- [Problem]: Once you find the line with "- Updated dependencies [31afe2a]" in the entries below, return exactly every line from it through the line with "- @memberjunction/codegen-lib@2.47.0".

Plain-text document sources
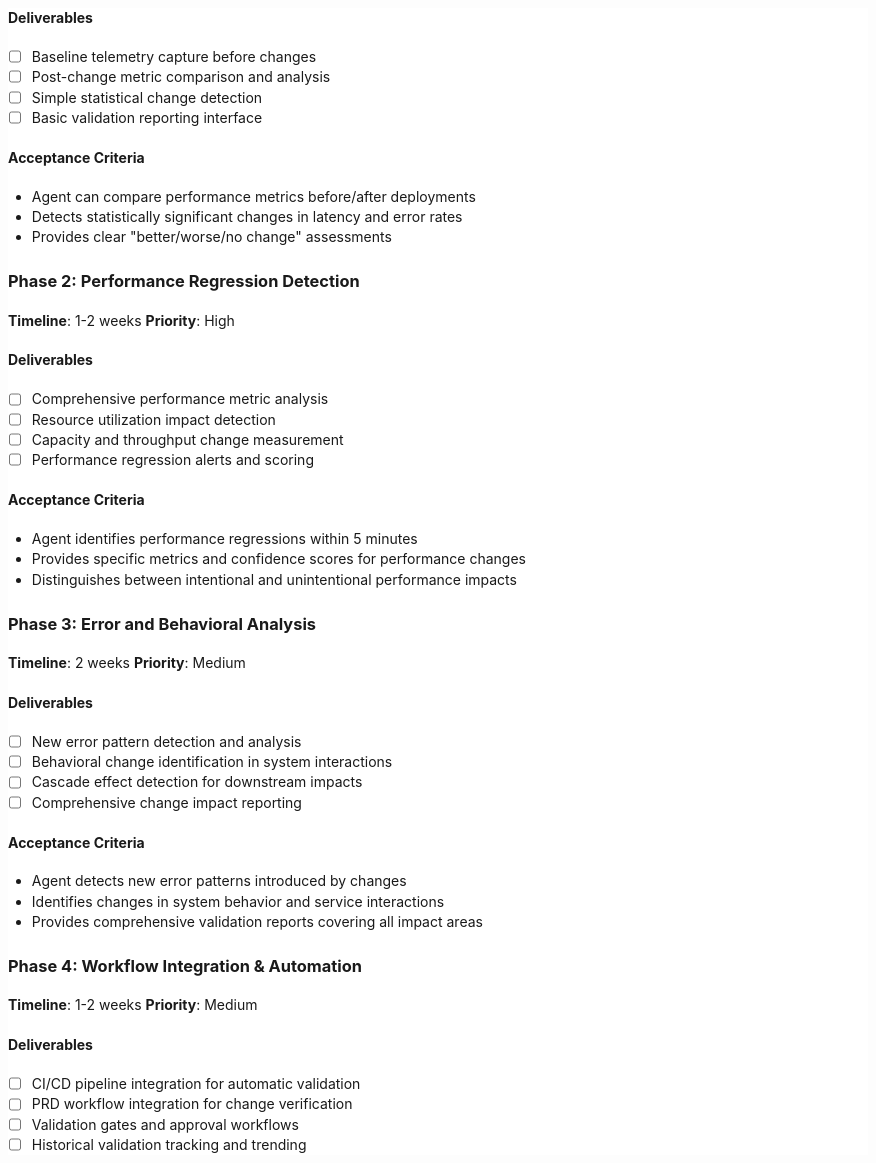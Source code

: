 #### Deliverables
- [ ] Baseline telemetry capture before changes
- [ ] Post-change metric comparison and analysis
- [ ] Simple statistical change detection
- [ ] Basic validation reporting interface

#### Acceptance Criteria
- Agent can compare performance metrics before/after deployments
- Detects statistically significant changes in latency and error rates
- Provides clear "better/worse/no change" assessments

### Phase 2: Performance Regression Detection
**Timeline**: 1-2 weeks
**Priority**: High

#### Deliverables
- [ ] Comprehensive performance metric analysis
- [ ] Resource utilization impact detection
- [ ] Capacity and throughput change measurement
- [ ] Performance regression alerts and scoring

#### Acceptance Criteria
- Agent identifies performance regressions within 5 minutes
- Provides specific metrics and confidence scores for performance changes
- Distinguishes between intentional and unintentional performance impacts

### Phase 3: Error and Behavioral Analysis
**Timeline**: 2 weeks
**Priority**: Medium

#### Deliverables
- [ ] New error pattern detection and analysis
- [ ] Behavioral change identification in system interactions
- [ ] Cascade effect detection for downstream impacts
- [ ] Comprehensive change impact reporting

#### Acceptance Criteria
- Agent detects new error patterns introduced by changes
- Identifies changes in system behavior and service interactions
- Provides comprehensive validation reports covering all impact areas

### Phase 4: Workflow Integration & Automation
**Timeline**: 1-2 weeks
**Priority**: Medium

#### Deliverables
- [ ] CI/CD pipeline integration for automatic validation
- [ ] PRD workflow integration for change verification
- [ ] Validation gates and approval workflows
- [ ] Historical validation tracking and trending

--

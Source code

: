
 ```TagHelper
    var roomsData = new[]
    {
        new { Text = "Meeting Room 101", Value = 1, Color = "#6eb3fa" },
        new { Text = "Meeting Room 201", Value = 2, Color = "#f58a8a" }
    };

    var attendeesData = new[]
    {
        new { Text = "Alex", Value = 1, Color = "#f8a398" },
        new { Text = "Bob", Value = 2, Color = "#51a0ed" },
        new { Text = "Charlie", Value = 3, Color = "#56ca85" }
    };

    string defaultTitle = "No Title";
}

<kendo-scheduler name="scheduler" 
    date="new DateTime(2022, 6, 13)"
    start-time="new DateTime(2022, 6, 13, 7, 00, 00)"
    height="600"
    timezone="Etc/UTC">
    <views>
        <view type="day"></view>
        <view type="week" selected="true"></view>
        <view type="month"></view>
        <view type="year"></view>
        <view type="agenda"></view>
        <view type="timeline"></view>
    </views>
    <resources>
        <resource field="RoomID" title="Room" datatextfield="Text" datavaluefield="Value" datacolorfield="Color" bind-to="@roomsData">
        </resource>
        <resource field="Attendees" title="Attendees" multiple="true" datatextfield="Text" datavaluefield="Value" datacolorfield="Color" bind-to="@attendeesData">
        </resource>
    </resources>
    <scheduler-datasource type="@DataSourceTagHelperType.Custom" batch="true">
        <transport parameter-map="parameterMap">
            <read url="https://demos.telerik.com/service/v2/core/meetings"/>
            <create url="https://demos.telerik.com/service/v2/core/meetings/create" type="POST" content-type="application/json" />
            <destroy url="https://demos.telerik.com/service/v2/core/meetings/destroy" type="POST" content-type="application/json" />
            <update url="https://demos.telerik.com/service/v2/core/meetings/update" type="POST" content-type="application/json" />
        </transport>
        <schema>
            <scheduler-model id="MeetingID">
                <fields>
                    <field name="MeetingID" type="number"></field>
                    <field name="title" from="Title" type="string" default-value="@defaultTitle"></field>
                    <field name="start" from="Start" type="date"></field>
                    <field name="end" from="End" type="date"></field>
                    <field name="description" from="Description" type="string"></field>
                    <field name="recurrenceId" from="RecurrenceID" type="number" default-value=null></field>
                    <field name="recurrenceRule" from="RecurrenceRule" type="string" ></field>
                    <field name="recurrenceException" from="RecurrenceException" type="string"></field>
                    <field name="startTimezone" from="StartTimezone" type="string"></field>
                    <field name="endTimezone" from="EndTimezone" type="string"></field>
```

...

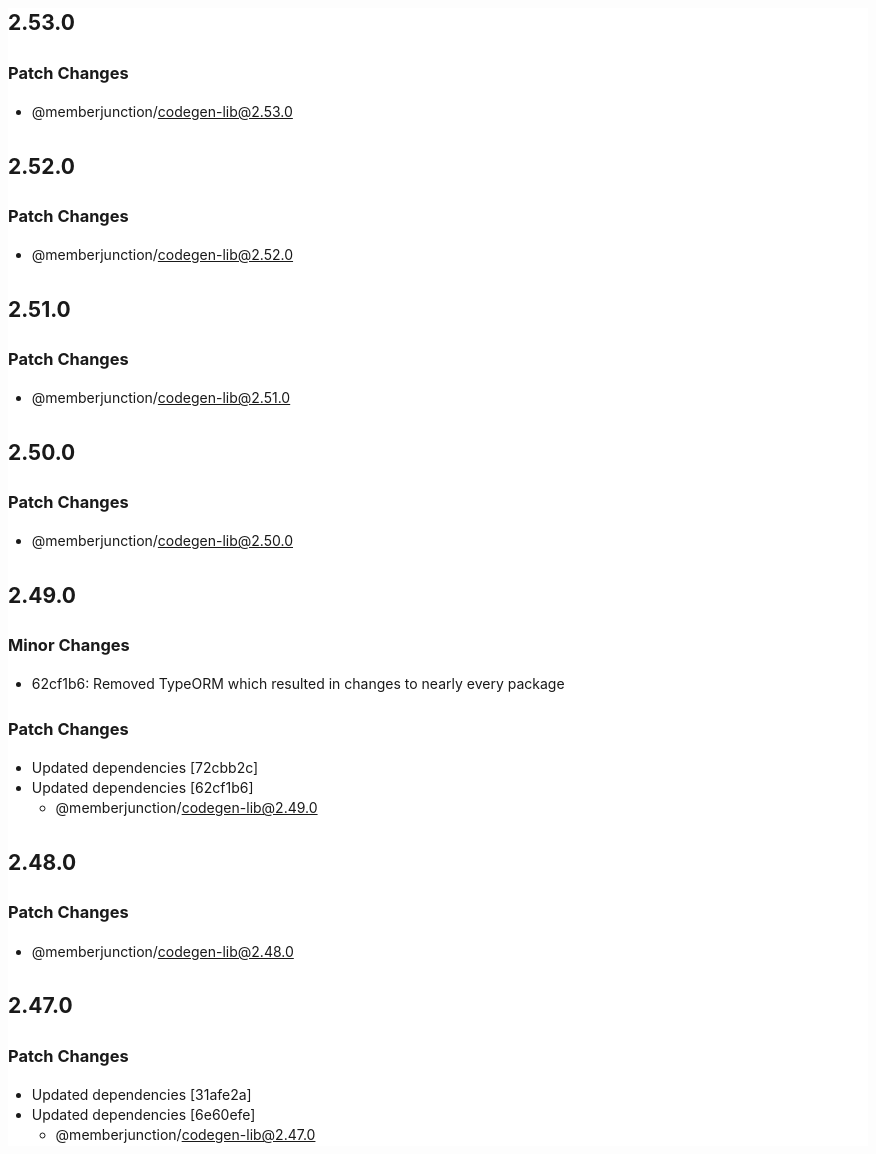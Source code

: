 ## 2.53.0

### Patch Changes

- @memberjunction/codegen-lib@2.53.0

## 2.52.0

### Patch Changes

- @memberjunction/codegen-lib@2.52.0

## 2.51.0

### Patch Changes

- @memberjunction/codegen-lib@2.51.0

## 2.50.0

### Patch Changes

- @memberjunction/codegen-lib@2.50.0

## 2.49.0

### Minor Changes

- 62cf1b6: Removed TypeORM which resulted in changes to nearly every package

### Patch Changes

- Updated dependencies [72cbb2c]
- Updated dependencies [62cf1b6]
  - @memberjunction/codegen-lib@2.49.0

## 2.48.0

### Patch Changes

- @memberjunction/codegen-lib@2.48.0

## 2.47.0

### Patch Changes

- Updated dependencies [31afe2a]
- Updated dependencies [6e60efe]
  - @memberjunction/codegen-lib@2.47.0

- [Result of this task]:
- Updated dependencies [31afe2a]
- Updated dependencies [6e60efe]
  - @memberjunction/codegen-lib@2.47.0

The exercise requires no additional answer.